- **ACTIVITY**:
Below are some entries. Copy each line that holds the string "compatibility".

- **EXTRACTED INFORMATION**:
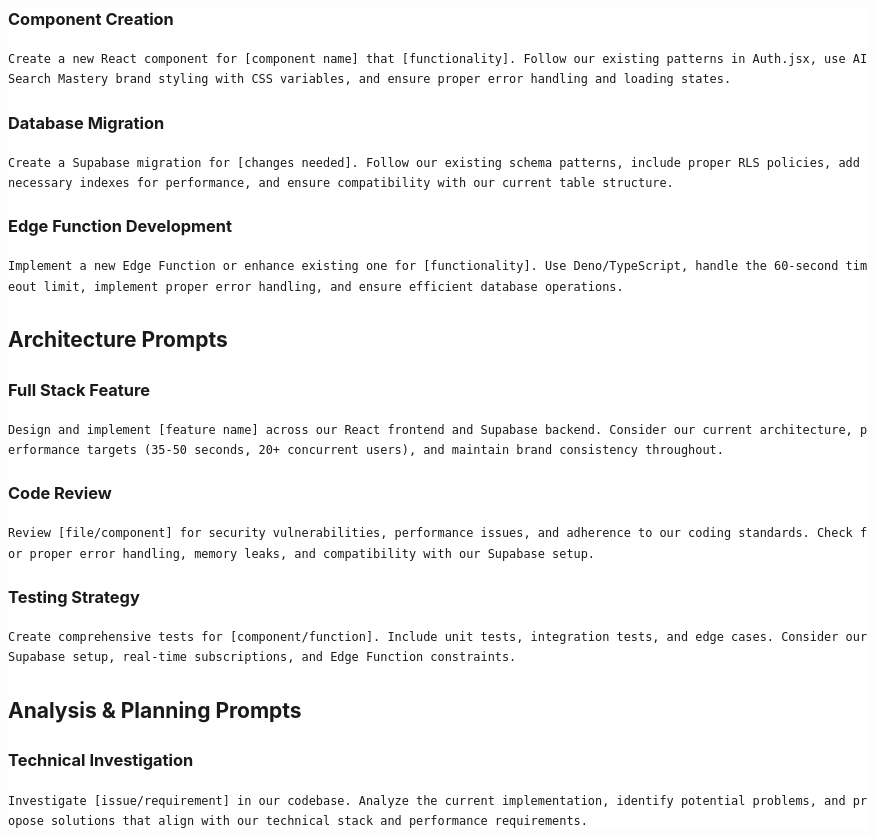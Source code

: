 ### Component Creation
```
Create a new React component for [component name] that [functionality]. Follow our existing patterns in Auth.jsx, use AI Search Mastery brand styling with CSS variables, and ensure proper error handling and loading states.
```

### Database Migration
```
Create a Supabase migration for [changes needed]. Follow our existing schema patterns, include proper RLS policies, add necessary indexes for performance, and ensure compatibility with our current table structure.
```

### Edge Function Development
```
Implement a new Edge Function or enhance existing one for [functionality]. Use Deno/TypeScript, handle the 60-second timeout limit, implement proper error handling, and ensure efficient database operations.
```

## Architecture Prompts

### Full Stack Feature
```
Design and implement [feature name] across our React frontend and Supabase backend. Consider our current architecture, performance targets (35-50 seconds, 20+ concurrent users), and maintain brand consistency throughout.
```

### Code Review
```
Review [file/component] for security vulnerabilities, performance issues, and adherence to our coding standards. Check for proper error handling, memory leaks, and compatibility with our Supabase setup.
```

### Testing Strategy
```
Create comprehensive tests for [component/function]. Include unit tests, integration tests, and edge cases. Consider our Supabase setup, real-time subscriptions, and Edge Function constraints.
```

## Analysis & Planning Prompts

### Technical Investigation
```
Investigate [issue/requirement] in our codebase. Analyze the current implementation, identify potential problems, and propose solutions that align with our technical stack and performance requirements.
```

- **REPLY**:
Create a Supabase migration for [changes needed]. Follow our existing schema patterns, include proper RLS policies, add necessary indexes for performance, and ensure compatibility with our current table structure.
Review [file/component] for security vulnerabilities, performance issues, and adherence to our coding standards. Check for proper error handling, memory leaks, and compatibility with our Supabase setup.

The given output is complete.